START Provided records

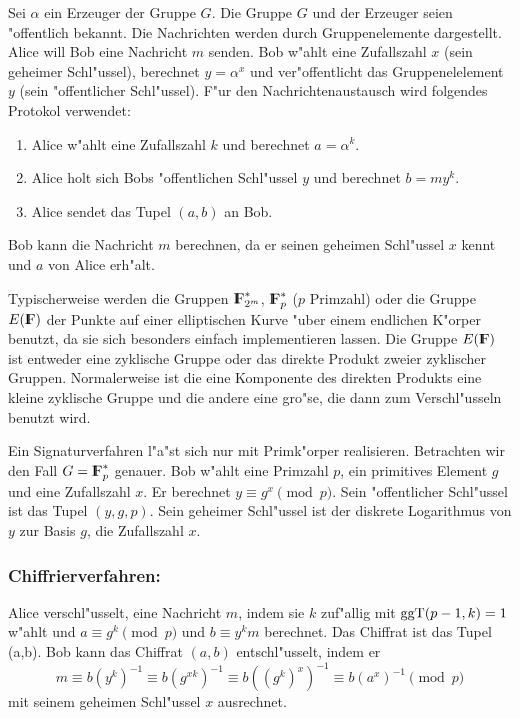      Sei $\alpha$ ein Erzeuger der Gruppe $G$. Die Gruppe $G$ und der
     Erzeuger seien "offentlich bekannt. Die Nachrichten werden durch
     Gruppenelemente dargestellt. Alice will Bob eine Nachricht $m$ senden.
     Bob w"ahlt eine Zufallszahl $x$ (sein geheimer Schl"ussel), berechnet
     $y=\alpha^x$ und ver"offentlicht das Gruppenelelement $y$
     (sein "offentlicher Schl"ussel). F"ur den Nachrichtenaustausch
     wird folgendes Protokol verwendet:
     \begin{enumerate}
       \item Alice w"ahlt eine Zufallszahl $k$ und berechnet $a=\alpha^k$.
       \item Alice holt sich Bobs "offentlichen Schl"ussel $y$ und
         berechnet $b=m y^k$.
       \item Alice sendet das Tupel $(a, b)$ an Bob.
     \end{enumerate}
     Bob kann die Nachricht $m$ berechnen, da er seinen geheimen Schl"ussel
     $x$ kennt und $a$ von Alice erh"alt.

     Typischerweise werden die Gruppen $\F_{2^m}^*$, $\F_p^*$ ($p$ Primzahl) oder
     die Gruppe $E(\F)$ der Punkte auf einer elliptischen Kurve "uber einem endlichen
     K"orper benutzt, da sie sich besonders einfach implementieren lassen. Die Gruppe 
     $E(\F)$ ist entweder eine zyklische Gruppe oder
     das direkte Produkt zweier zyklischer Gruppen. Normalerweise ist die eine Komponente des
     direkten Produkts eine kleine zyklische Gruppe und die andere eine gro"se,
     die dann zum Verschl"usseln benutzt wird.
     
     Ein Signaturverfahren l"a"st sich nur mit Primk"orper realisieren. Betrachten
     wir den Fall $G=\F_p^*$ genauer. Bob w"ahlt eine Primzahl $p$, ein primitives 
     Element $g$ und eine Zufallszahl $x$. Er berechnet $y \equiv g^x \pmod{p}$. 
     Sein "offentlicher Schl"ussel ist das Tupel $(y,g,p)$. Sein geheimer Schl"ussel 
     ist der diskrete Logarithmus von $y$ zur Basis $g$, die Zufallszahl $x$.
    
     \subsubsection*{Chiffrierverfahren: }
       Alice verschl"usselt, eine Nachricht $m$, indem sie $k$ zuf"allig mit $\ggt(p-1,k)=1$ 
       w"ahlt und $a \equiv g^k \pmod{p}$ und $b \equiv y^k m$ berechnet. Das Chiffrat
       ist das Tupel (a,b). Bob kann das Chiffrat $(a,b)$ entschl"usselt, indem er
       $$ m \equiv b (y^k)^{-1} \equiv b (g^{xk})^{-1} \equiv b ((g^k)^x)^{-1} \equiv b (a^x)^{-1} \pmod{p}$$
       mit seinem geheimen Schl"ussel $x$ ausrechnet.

END Provided records
START Provided records

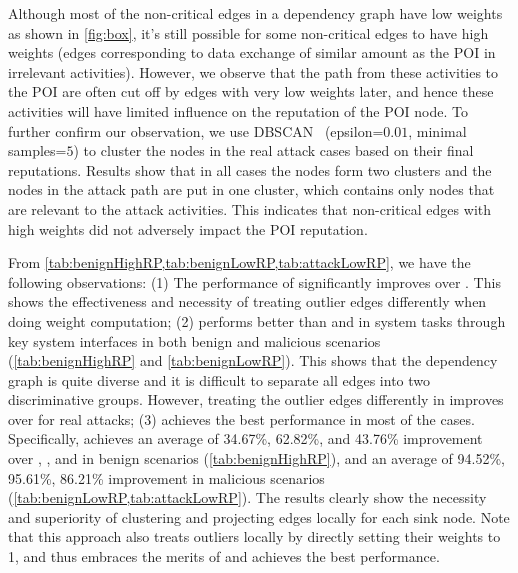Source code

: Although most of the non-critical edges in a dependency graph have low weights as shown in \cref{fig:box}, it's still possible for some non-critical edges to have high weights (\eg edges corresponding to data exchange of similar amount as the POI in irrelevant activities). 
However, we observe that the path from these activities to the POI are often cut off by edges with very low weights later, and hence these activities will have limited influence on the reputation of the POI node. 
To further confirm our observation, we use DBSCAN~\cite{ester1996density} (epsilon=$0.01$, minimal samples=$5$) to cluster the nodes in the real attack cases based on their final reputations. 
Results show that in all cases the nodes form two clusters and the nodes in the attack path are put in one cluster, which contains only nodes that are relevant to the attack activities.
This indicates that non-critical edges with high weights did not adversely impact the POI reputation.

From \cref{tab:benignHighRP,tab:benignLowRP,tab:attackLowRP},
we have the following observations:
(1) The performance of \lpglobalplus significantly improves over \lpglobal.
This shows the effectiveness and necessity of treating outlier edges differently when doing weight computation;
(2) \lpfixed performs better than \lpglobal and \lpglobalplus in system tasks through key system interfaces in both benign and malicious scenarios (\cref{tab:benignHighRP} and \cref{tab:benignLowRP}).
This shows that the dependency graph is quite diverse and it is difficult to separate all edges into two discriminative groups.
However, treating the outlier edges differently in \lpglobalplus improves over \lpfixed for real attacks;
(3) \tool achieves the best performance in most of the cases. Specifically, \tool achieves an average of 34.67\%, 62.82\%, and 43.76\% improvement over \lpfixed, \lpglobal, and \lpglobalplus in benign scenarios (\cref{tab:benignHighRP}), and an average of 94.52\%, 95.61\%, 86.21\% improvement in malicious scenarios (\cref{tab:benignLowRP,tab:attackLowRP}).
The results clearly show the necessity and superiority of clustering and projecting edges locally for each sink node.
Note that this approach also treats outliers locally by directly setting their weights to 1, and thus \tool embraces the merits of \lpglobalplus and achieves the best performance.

END Provided records

How to complete this task =
What to print is the stretch of entries from the line with "Sei $\alpha$ ein" up to and including the line with "Gruppenelemente dargestellt. Alice". Please print it exactly and leave out the pictures.

Solution to the exercise =
      Sei $\alpha$ ein Erzeuger der Gruppe $G$. Die Gruppe $G$ und der
     Erzeuger seien "offentlich bekannt. Die Nachrichten werden durch
     Gruppenelemente dargestellt. Alice will Bob eine Nachricht $m$ senden.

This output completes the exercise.